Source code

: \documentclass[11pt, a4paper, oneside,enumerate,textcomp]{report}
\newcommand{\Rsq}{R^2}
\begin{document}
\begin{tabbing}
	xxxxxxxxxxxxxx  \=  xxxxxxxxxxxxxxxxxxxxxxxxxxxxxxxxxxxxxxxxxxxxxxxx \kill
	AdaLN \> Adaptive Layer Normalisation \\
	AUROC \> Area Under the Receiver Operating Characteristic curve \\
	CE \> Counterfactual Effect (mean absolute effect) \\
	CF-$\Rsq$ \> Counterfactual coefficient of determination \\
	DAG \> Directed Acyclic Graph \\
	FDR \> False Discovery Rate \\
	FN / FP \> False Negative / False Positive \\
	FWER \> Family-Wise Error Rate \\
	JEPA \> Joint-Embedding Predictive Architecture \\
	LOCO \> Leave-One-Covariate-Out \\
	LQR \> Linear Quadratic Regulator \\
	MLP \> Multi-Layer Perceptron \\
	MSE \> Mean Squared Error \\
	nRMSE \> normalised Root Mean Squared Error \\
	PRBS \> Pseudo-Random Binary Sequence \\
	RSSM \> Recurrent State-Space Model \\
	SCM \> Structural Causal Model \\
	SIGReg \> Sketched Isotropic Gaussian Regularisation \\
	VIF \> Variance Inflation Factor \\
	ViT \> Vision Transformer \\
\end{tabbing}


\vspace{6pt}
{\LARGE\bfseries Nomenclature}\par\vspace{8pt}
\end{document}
________________________
Task description: In the records, locate each line holding the string "Squared" and copy it.

Result below:
	MSE \> Mean Squared Error \\
	nRMSE \> normalised Root Mean Squared Error \\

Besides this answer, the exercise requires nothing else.